Whenever the topic of cataracts comes up - and the frequency increases with age - the standard response is for somebody to trot out an example of successful surgery, either their own or a friend's or relative's, and say how safe, painless and easy it all was, and how everything has been so much better since. And of course it usually is, but not always. My mother was registered partially sighted after (I do not say because of) unsuccessful operations on both eyes. It was hardly reassuring, but at least honest, when a ninety-four-year-old patient at the clinic I attended announced to everybody, without being asked, that 'they' had made a complete mess of her cataract removal years ago.

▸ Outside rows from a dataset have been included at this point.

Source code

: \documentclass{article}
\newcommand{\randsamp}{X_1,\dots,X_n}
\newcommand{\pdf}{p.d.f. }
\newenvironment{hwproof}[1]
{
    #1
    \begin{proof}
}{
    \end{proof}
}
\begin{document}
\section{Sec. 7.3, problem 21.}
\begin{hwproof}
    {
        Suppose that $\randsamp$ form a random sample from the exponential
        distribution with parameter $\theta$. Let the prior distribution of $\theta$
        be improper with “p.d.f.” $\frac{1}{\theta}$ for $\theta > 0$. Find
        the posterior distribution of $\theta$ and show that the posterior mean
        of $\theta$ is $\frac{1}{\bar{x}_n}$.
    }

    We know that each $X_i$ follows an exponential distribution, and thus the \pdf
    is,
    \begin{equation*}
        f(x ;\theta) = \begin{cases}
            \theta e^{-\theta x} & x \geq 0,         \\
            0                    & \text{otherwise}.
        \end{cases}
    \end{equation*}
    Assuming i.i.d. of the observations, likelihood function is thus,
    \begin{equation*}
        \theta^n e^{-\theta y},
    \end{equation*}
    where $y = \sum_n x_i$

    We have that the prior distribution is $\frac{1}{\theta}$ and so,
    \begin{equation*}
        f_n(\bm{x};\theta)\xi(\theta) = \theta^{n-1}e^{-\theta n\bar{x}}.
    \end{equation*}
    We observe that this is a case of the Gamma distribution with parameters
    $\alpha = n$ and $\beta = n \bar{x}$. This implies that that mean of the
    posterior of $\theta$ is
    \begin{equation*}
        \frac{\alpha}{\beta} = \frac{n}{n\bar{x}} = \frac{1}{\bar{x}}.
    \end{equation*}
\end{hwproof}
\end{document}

Before deciding to go ahead with the operation I had been offered, I asked about the success rate and the risks. The consultant told me that there is a 1 in 100 risk that I shall need a further operation and a 1 in 1000 risk that I shall lose all vision in that eye. The latter would affect my life drastically, to the extend that I could no longer read. I would be able to get about, with difficulty, recognising people but severely limited in my daily life. (I had been practising by covering my right eye for short periods when watching television or walking about the house.) Whatever happens will affect both of us, and it was a joint decision, but I thought the risk small enough to take, especially as I shall almost certainly need to have the cataract removed sooner or later, and when I am older and perhaps in poorer health there could be additional problems. There is every chance that before the new football season is a month old I shall be able to read the names and numbers on players' shirts and on the screens at the Emirates, to read without having to shield my right eye from glare, and to manage without having to ask Sue to read scores and captions on television. The tiny but unignorable risk is that I may stumble closer to unlikely empathy with Samson and Milton, despite my lack of resemblance on either count.